Problem requirements: Copy the result of filtering the entries below for lines that include the string "Attribution".

··· Supplied entries

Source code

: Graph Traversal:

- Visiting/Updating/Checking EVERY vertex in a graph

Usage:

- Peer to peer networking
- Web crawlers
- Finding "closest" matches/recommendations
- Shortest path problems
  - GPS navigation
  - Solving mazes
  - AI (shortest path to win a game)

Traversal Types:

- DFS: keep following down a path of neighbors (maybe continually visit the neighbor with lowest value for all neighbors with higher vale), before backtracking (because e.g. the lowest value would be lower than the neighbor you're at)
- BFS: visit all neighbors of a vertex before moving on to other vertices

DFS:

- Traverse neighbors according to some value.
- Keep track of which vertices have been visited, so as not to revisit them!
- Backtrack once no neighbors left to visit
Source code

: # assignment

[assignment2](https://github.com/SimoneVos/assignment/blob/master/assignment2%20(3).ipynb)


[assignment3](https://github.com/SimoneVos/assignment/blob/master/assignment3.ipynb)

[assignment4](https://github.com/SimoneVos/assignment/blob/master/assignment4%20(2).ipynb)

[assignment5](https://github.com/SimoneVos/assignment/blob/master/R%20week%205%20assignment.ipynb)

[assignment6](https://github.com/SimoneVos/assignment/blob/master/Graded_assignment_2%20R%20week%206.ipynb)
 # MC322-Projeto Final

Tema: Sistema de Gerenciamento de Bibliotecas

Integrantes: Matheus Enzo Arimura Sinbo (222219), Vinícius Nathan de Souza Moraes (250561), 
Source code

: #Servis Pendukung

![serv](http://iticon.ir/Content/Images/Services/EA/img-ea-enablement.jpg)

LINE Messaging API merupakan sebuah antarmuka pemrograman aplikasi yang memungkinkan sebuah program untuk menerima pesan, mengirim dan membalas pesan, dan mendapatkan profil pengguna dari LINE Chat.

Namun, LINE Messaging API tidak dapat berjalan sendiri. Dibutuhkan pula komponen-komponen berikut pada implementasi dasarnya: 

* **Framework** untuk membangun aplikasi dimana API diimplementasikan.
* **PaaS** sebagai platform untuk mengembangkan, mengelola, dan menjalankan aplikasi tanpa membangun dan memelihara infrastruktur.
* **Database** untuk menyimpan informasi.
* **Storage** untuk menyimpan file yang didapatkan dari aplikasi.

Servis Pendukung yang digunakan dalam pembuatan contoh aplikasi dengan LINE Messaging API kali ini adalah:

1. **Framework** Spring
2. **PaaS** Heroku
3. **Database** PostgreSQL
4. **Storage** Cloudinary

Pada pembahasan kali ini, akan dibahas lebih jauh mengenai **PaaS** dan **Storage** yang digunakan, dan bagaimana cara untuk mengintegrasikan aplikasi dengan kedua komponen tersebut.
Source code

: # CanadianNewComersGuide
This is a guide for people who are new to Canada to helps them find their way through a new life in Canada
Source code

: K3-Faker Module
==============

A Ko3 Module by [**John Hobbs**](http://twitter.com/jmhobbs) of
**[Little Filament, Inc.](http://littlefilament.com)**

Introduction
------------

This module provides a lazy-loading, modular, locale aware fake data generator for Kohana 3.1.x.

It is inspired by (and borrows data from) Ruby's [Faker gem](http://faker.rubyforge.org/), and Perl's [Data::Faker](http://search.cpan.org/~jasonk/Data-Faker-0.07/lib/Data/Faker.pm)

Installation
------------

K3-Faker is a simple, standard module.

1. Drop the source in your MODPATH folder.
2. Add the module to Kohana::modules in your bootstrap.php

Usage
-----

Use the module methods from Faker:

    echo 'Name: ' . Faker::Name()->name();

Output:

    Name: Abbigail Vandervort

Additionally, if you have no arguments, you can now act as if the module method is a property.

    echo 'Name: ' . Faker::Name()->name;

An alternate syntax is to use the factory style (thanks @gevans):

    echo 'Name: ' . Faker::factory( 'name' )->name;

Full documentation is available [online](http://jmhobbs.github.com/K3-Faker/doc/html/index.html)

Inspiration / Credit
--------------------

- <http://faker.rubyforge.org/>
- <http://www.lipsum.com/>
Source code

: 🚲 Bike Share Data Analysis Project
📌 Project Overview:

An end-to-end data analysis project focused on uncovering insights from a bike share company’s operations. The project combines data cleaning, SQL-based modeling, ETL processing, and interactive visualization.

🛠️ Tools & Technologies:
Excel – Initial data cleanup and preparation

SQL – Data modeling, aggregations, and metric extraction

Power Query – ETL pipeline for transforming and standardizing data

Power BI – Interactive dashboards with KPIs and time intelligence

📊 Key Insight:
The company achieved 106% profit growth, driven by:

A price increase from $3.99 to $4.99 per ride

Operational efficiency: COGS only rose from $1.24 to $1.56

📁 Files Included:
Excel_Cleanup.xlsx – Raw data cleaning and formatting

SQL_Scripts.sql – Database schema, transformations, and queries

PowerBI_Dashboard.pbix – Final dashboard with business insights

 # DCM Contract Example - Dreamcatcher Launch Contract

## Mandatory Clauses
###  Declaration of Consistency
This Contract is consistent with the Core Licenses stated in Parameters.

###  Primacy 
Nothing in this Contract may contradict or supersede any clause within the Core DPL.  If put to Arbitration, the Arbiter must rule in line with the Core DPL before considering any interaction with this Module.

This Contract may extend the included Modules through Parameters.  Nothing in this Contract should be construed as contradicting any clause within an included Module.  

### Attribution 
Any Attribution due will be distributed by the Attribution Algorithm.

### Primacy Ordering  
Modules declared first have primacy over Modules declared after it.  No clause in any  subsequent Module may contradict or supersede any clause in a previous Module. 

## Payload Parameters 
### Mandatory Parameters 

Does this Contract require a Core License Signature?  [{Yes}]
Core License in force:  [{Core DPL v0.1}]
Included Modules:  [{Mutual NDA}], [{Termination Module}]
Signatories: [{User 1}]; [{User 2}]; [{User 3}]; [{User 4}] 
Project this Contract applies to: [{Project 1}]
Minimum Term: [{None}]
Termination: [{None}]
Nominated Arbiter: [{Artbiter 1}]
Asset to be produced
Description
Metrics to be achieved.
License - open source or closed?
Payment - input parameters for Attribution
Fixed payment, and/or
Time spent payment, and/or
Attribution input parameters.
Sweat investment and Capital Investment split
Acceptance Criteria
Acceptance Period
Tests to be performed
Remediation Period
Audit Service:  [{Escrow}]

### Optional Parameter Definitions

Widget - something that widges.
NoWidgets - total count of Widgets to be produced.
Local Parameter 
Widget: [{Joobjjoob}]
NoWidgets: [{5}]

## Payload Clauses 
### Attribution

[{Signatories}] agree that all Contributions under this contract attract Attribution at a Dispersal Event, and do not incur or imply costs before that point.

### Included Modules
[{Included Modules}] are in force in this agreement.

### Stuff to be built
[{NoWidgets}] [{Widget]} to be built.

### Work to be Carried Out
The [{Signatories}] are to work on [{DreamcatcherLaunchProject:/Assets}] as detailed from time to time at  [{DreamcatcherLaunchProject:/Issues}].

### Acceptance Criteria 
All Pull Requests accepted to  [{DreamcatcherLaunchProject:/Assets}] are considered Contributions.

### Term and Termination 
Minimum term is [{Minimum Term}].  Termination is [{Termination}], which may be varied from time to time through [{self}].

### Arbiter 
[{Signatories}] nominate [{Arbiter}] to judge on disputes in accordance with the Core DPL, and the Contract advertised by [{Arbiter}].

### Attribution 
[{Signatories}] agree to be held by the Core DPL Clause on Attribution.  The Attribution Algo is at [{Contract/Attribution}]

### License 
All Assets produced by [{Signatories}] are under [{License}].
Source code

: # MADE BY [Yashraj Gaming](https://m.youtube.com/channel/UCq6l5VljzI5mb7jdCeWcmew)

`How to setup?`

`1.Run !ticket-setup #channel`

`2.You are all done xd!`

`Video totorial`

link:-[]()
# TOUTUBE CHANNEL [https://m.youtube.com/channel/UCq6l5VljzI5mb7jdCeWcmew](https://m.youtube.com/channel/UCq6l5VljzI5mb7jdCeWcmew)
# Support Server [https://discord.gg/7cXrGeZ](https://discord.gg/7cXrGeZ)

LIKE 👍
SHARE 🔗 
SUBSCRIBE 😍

······

Output for this task:
### Attribution 
Any Attribution due will be distributed by the Attribution Algorithm.
Payment - input parameters for Attribution
Attribution input parameters.
### Attribution
[{Signatories}] agree that all Contributions under this contract attract Attribution at a Dispersal Event, and do not incur or imply costs before that point.
### Attribution 
[{Signatories}] agree to be held by the Core DPL Clause on Attribution.  The Attribution Algo is at [{Contract/Attribution}]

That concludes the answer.